Dealing with the PC is a real pain.
Not something to copy unless you must.

> And then I intend the prefix register and prefix flag to live with the
> decoder block (so it should never be subject to register renaming). The
> prefix instruction is "executed" as part of the decoding, and the full
> immediate value/offset is passed with the rest of the decoded
> instruction to the main instruction execution block.

The value in the decoder is ahead of the values seen in the execution
units. If an exception occurs, you need to be able to rewind/reset the
value in the decoder to the state it would have had if execution had
gone to the correct destination at that point. Upon reflection, I
think you are correct that I could track the state of the shift
register all the way through the pipeline, just like the PC. Then,
when I retire an exception-producing instruction, I feed the
fetcher/decoder the old shift register state at the same time I give
it the new PC.

So, I agree it could be done. But, I still think it's more expensive
than supporting variable-length instructions. Going down the
variable-length instruction path also opens the doors to other
features, like your 4-operand umaal instruction.

> But if it is done that way, it's almost useless for gmp. One of the add
> operands is the input carry word, and if it has to be available before
> the multiply, then you get the full multiplication latency on the
> critical path. If I remember previous discussions on this list
> correctly, experiments showed that at least on cortex-a15, umaal is
> *not* implemented that way: The latency between the availability of the
> add operands and availability of the output is only a single cycle.

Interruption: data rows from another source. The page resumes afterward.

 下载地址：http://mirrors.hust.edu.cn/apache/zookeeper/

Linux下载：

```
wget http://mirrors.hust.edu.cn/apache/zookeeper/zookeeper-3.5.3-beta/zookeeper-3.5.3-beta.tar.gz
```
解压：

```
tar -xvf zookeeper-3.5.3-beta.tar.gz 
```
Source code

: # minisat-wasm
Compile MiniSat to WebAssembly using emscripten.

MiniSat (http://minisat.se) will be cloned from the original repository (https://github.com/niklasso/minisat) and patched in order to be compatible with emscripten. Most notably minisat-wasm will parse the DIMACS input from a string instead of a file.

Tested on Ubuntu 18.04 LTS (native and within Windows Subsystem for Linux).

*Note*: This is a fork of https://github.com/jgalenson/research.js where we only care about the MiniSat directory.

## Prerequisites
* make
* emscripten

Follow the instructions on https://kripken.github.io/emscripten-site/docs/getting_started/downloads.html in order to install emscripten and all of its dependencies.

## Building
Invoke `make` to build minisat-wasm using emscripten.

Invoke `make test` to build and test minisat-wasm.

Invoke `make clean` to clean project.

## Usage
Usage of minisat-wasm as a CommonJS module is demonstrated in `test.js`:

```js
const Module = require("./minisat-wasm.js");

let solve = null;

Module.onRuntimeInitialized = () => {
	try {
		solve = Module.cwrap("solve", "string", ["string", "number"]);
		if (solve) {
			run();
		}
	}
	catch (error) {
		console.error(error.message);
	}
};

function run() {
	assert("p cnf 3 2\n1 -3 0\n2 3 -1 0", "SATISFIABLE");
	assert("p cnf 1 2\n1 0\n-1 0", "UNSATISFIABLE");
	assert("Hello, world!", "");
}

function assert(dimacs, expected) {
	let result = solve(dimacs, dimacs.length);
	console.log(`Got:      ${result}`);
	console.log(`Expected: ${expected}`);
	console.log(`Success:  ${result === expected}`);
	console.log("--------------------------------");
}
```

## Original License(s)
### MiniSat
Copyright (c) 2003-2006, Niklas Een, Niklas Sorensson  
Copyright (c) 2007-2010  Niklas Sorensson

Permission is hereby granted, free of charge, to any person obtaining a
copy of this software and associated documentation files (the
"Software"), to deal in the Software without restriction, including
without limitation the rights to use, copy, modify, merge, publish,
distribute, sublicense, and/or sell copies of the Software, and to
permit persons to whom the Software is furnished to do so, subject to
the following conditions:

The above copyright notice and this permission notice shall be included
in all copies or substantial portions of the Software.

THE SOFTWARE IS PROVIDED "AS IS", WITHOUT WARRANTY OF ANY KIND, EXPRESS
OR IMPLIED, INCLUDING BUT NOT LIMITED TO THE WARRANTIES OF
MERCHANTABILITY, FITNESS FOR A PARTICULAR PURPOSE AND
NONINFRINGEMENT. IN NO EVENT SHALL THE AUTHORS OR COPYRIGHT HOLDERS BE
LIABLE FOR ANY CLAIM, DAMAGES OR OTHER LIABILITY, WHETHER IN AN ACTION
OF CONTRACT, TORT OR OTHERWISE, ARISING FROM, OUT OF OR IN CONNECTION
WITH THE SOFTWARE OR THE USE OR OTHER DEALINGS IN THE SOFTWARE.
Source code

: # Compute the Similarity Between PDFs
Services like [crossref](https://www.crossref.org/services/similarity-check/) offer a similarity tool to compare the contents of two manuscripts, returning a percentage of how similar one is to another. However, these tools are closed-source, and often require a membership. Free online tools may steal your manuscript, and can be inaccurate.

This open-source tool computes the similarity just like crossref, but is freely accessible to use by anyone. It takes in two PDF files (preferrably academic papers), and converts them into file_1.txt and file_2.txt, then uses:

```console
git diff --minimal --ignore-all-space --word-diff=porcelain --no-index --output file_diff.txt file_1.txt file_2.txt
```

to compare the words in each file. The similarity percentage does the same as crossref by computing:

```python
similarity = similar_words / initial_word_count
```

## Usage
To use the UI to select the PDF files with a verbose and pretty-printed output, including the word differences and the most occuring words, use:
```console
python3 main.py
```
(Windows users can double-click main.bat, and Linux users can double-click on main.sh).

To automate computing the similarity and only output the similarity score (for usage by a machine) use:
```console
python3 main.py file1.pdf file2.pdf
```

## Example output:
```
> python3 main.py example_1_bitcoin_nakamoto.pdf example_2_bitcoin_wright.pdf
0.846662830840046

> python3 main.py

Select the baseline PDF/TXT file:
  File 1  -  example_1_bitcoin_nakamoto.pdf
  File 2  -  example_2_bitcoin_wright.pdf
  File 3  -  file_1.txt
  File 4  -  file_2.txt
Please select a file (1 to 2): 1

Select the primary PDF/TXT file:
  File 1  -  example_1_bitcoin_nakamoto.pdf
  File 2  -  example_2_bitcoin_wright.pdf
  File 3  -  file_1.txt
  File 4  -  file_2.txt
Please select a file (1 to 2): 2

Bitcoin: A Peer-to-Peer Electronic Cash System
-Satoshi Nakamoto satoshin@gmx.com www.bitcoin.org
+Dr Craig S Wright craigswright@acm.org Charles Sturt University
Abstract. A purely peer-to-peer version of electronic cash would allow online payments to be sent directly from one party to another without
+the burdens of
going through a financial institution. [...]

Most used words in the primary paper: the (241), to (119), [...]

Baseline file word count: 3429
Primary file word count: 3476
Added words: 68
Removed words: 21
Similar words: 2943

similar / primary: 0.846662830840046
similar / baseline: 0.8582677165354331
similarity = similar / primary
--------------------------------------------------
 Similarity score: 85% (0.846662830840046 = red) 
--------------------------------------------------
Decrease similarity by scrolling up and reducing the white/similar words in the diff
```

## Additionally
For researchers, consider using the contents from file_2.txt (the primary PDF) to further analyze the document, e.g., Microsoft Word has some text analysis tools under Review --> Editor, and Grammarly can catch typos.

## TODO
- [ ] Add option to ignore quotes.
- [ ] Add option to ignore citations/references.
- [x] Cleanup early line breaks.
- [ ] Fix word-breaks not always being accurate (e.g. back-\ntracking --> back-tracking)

That's very strange. So, let me preface my response by noting that I
know very little about ARM and that all of my practical HDL experience
is with FPGAs, not ASICs. Furthermore, while I've had to debug a few
soft CPUs, I build different circuits professionally. This CPU project
is something I'm doing for fun. So I am definitely not an expert on
how ARM implemented this.

That said, from what you describe, it sounds to me like they've
actually decomposed the FMA into two micro-ops. The first does the
32x32 a*b and the second runs when the 64-bit multiply result and the
32-bit c term are available. Otherwise, their instruction scheduler
would somehow have to be able to look into the future to see that it
has a&b ready now and will have c later. That is probably possible,
but I'll wager it's prohibitively expensive, likely doubling the
length of the scheduling critical path. If the FMA is decomposed into
two micro-ops, a bog standard instruction scheduler would have the
behaviour you describe. This approach would also mean that they could
use a 2-port processor core to implement FMA at the cost of a
double-wide bus for one of the operands.

This has given me something to think about, as it might be a way for
my implementation to also get FMA with 2 ports. Frankly, though, I am
more tempted to go with a fully 3-port design like Torbjörn's than
building in some hack.

> On ARM, it is used by addmul_1, addmul_2, addmul_3 and friends, which
> means that it is the main work horse of bignum multiply. Search for it
> in the mpn/arm subdirectories for examples.

I agree the instruction look interesting. From the fma behaviour you
described above, I strongly suspect that ARM has one of their register
file ports 64-bit wide. That would let you implement all of these
sorts of operations with micro-ops. Again, though, I know almost
nothing about ARM.

PS. Sorry you got this twice, Niels. I missed the reply all button.